While Blood & Iron is not about the GDR or the Cold War, it certainly gets at the foundation of the problems of German national identity. It traces the history of the German nation state in 1871—“a game-changer in the history of modern Europe”—whereby Otto von Bismarck merged 38 individual states to create “a new power block right in the heart of the continent”. The book’s publication this year marks the 150th anniversary of the historic event.

The decades in question were not only hugely significant for Germany, but had major repercussions for European politics. While the book’s main emphasis is on the years 1871-1918, as per the subtitle, the initial chapters do a great job of sketching out the slow but gradual rise of German nationalism that led to unification.

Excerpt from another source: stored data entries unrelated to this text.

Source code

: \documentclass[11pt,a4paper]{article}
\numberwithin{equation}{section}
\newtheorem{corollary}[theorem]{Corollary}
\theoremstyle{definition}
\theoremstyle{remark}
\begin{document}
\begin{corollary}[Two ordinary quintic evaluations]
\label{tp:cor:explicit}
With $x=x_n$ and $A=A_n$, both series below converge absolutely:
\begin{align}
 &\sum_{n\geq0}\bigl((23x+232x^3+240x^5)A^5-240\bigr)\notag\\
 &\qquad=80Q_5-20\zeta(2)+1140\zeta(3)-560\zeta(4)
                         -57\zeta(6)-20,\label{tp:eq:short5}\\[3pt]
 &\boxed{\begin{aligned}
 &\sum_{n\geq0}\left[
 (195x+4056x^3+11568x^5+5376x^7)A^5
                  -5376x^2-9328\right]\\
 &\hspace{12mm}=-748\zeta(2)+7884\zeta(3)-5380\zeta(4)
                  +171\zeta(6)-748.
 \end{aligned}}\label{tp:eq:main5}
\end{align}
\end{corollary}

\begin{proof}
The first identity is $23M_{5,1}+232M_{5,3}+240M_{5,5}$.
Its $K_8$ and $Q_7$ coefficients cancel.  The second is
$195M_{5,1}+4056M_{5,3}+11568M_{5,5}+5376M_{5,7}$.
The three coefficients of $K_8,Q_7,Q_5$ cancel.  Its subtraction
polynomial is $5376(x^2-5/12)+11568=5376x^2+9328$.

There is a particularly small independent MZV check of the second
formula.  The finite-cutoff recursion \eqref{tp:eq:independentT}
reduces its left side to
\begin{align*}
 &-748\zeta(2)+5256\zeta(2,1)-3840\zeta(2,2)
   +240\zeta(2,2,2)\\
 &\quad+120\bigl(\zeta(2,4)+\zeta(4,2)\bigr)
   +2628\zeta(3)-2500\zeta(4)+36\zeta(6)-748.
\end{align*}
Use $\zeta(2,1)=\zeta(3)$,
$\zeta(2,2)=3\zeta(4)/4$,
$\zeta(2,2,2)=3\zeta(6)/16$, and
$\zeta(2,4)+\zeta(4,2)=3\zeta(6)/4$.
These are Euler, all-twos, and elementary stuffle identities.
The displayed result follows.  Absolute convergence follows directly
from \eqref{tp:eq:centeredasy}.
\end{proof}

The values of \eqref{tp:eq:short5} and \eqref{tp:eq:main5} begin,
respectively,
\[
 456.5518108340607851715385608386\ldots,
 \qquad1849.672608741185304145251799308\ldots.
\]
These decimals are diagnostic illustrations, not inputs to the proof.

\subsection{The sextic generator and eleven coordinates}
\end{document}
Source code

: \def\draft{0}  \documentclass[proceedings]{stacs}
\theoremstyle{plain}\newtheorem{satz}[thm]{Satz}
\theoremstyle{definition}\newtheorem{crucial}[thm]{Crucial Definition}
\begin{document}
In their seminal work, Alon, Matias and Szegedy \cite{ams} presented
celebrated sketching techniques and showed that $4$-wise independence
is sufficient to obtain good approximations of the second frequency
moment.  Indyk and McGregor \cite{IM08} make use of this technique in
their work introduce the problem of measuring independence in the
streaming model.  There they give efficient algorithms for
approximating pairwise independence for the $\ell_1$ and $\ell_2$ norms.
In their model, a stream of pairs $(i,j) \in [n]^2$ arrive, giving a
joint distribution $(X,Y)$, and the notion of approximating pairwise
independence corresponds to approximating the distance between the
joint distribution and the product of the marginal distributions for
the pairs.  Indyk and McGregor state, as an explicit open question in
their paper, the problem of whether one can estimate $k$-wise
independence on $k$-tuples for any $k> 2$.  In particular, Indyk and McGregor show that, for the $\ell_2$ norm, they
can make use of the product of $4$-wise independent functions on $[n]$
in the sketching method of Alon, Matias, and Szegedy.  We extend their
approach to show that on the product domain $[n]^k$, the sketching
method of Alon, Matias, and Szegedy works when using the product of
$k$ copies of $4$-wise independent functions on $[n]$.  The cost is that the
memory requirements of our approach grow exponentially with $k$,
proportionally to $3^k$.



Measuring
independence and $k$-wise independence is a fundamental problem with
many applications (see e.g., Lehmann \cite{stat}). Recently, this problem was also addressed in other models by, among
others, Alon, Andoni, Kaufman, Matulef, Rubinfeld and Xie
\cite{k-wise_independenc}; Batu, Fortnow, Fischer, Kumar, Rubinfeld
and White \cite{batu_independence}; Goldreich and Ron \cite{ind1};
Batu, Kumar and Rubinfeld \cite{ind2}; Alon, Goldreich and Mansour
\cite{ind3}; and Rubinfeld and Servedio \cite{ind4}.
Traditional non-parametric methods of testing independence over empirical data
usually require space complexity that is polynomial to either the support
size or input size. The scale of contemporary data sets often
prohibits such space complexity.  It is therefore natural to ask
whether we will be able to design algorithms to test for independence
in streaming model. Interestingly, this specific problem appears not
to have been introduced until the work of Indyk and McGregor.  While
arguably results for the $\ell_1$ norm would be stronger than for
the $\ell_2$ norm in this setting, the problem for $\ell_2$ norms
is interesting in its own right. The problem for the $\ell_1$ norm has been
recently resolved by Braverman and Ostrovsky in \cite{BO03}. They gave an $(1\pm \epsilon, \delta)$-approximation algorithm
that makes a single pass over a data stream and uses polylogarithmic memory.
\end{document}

This includes events such as Friedrich Wilhelm III’s famous 1813 ‘To My People’ speech (an appeal to rise up against Napoleon during the Wars of Liberation), the battle between Prussia and Austria for German dominance (the ‘small’ vs ‘big’ Germany question), and the growing political movement promulgated by a mix of student associations, intellectuals like Fichte and Hegel, and cultural aficionados such as the Brothers Grimm and the romantic painter Caspar David Friedrich. Hoyer reminds us that 19th century ‘nationalism’ had liberal connotations, as opposed the right wing undertones the word carries today,

Then, of course, there was the 1848 revolution—“the turning point in German history that failed to turn”, according to historian A.J.P. Taylor. Hoyer digs into this, as well as the dithering of Friedrich Wilhelm IV, who was happy to be a Prussian king, but reluctant to be a Kaiser for a united Germany.

Ultimately, it was Otto von Bismarck, right-hand man of Wilhelm I (who came to power in 1861) who used his diplomatic savvy to make the dream of German unification a reality, drawing on the various threats to Germany from France and other countries as a crucial unifying factor.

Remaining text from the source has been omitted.